Sanders said he felt “it was important” to meet with the Catholic leader to show their common commitment to eradicating poverty and defending the defenseless.

And forget the fact that Sanders was not even invited by the pope or the Vatican to make the weekend courtesy call. He was simply asked by an episcopal think tank called the Pontifical Academy of Social Sciences to address a conference on social, economic and environmental issues (all issues which are, granted, key to his political platform), and somehow decided that when in Rome…

So maybe Sanders wanted the pope’s blessing for his waning presidential campaign, or thought he could rally Catholic voters to his corner if he kissed Francis’ ring.

Or maybe it was just a flagrant attempt by Sanders to align his social democratic politics with the moral preachings of Pope Francis.

All of which begs the question: Is Sanders running for the office of president of the United States or religious messiah?

And yet, there is, despite the rather obvious incongruences of Sanders’ trek to the Vatican, some method to his apparent madness.

Even though Sanders and the pope hold radically different views on issues such as abortion and gay rights, they do share common ground on matters of the environment and the abolition of economic inequality.

Indeed, they both share contempt for idolatry to the All Mighty Dollar.

The fact that Clinton spent the weekend raising money for her campaign at a lavish $60,000-a-plate dinner hosted by Hollywood royalty George Clooney and his wife Amal does make for some rather uncomfortable optic comparisons and clearly brings home Sanders’ claim that Hillary is a big-money patsy.

Also, Sanders got plenty of media coverage for his 36-hour jaunt to St.

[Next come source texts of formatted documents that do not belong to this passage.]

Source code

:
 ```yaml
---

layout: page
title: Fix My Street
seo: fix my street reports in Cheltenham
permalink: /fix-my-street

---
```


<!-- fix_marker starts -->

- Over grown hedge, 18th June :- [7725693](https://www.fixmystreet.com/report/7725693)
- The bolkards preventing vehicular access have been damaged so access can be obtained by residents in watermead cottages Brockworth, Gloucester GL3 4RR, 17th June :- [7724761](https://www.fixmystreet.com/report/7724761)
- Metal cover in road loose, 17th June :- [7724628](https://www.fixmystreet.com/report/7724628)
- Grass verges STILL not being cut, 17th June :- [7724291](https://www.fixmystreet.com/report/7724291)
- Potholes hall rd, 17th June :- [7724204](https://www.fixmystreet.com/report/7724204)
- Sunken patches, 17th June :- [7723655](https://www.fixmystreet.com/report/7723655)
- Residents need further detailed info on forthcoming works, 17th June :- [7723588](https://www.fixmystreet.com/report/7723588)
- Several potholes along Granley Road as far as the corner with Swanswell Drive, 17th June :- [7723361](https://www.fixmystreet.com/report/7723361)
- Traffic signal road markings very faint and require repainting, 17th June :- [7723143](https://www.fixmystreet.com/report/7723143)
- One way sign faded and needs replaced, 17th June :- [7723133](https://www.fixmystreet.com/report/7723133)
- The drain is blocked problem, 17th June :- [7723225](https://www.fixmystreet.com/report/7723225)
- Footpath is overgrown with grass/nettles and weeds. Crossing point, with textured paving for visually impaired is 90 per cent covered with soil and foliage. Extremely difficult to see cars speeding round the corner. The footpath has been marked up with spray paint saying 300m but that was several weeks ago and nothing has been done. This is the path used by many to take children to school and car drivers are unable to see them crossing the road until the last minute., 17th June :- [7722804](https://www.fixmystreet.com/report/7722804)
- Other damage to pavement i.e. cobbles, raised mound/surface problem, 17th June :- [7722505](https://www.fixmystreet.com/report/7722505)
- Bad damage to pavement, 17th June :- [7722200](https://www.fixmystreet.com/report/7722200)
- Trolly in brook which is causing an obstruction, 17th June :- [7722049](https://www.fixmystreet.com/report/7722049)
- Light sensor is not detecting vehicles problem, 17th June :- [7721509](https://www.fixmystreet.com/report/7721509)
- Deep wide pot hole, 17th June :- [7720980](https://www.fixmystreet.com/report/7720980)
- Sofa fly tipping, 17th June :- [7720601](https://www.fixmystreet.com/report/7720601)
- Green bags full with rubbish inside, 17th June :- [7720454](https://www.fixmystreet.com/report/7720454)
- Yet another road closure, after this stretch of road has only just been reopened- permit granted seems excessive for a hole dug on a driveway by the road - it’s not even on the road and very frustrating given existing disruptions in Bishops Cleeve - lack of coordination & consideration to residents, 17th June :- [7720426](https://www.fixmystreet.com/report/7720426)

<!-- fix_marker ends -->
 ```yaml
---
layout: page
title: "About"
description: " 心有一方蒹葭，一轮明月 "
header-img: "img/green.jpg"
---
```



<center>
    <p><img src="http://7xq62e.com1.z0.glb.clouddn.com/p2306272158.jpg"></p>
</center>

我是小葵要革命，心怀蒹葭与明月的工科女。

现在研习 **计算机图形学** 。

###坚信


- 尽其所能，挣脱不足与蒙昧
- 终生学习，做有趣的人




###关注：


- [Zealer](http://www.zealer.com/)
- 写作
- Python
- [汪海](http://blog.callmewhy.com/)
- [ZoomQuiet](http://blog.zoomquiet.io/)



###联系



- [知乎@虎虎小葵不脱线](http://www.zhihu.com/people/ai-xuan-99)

Peter’s Square, and in politics, coverage is coverage, no matter how controversial (see Donald Trump).

His trip to the Vatican certainly put Sanders front and center in the global spotlight.

By the same token, the states of Pennsylvania, Maryland and Rhode Island — which are still up for grabs in the primaries — all have large working-class Catholic populations who might have otherwise been leery of the idea of a Brooklyn Jew living in the White House.

A nod from Francis, no matter how tepid, might just go a long way to dispel those concerns.

Finally, the airwaves in the United States are saturated with campaign ads that have become so ubiquitous that most viewers simply drown them out along with Viagra commercials and Cheerios advertisements.

If nothing else, Sanders’ odyssey to the heart of Catholicism captured his constituents’ and potential constituents’ attention in a new and more engaging way.

Maybe Bernie’s weekend was not so sophomoric after all.